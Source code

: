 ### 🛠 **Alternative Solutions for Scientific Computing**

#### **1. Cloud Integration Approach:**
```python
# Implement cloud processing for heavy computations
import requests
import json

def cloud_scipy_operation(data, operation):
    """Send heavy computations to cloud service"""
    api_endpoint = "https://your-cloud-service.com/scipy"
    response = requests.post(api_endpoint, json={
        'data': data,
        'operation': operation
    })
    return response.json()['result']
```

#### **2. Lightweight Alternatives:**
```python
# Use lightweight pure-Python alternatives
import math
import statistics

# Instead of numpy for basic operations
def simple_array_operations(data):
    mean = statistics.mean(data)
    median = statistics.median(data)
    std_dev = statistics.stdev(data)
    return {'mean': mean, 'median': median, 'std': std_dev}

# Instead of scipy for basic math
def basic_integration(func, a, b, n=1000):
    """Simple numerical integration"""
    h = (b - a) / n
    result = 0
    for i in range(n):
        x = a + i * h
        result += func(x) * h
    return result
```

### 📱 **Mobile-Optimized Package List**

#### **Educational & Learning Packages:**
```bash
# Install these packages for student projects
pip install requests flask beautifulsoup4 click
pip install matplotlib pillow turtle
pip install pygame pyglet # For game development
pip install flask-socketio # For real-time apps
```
◆ ◆ ◆ ◆ ◆ ◆ ◆
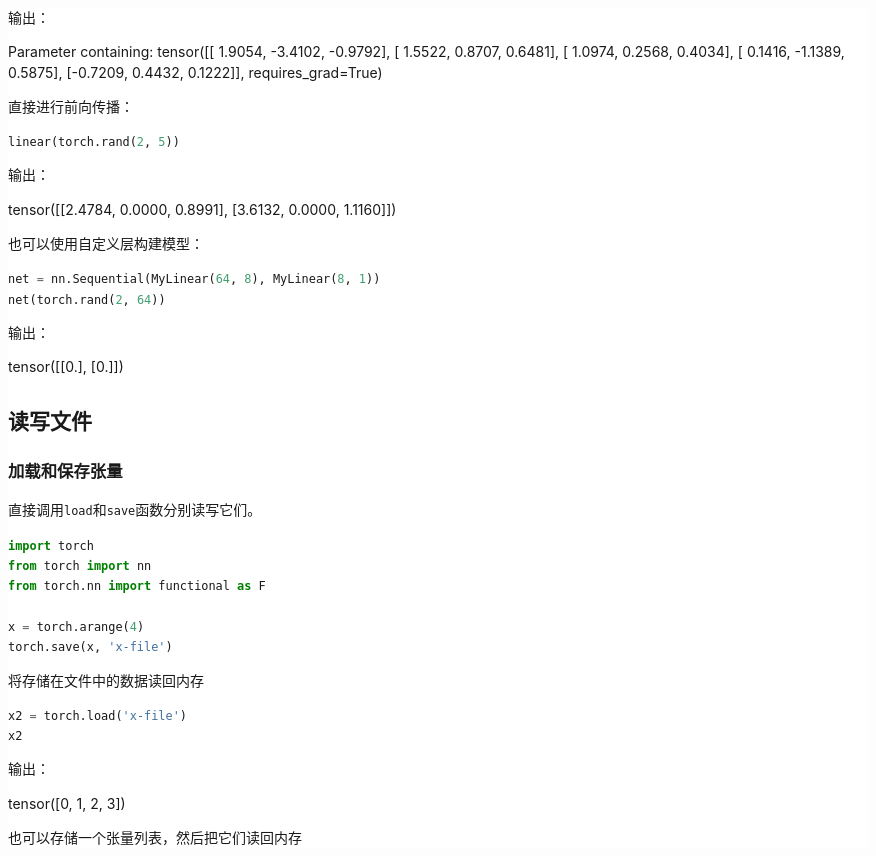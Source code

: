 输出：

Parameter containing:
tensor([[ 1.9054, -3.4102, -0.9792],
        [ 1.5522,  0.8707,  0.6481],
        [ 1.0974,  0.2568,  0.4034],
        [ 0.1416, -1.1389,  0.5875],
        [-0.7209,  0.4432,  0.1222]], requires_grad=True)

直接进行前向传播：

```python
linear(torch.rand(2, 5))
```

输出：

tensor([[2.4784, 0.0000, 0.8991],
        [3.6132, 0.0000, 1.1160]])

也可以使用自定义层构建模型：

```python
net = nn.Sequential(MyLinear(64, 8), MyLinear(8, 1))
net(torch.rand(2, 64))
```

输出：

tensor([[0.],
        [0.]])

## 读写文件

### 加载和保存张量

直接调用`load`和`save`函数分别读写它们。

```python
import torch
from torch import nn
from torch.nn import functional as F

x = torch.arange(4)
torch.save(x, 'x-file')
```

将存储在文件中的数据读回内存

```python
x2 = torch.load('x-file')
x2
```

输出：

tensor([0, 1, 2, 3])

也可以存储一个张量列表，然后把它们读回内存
◆ ◆ ◆ ◆ ◆ ◆ ◆
REQUIRED WORK:
Anywhere the listing shows the word "from", copy the full line.

ANSWER TO THIS EXERCISE:
from torch import nn
from torch.nn import functional as F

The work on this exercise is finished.